Pretty as peacocks | Andrew Cusack

This article is taken from the July 2025 issue of The Critic. To get the full magazine why not subscribe? Right now we’re offering five issues for just £25.


I hate the dandy. He comes in many incarnations and goes by many names — fop, flâneur, etc. — but we all know who he is (it is always a he), and, with few exceptions, he is overly styled and insufferably irritating. Encyclopaedic in scope, Peter K. Andersson’s The Dandy traces a glittering arc from Regency affectation to New Romantic androgyny — a tour through two centuries of stylistic defiance and fabric-bound flamboyance. 
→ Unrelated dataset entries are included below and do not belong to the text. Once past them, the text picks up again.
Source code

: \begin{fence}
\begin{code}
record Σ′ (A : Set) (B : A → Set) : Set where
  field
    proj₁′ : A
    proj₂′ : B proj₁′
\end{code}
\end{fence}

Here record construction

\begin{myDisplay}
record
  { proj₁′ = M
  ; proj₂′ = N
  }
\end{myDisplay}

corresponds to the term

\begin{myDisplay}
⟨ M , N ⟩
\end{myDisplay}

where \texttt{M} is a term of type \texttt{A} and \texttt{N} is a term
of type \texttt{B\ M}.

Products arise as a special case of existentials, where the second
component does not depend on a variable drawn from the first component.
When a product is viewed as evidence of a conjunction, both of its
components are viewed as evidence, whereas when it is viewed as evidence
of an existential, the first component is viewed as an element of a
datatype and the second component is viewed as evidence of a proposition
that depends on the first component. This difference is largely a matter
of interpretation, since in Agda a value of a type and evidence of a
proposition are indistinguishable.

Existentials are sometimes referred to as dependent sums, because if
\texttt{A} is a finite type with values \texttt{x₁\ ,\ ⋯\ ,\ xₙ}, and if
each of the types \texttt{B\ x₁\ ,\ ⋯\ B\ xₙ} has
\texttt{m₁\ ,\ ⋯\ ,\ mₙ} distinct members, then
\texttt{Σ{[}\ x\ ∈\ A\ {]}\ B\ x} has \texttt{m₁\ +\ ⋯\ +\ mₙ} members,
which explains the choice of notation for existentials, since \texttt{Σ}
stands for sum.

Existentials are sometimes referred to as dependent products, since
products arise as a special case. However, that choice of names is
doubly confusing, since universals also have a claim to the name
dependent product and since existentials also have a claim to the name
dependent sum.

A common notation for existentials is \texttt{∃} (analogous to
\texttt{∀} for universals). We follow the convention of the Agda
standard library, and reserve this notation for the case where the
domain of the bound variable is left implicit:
He invites us to see the dandy not as a languid litterateur or decadent aristo but as a “subcultural provocateur”. He is at pains to relocate dandyism from aristocratic salons and literary circles to the working-class streets and dancehalls where it may also thrive.

Far from being an elite aesthetic retreat, dandyism à la Andersson has been driven by the non-elite or the marginal. From Beau Brummell’s London to the boulevards of Brazzaville, he cajoles a motley procession — the swell, the calicot, the gandin, the zoot-suiter, the mod, the swenka, the sapeur — into a democratic march. At first glance this may seem a refreshing corrective, but doesn’t it come at the cost of clarity? Stretching the definition of dandyism to encompass any subcultural male dress code risks making the term too loose to be useful.

Regardless of Andersson’s egalitarian emphasis, dandyism has always been tinged with an elitist absurdity and a striving for the higher realms. The dandy lives in contradiction — craving attention whilst scorning those who provide it, investing the superficial with extravagant seriousness. His obsession with detail — the knot of a cravat, the angle of a hat brim — often conceals a hollowness beneath the polished precision.

The Dandy: A People’s History of Sartorial Splendour, Peter K. Andersson (Oxford University Press, £30)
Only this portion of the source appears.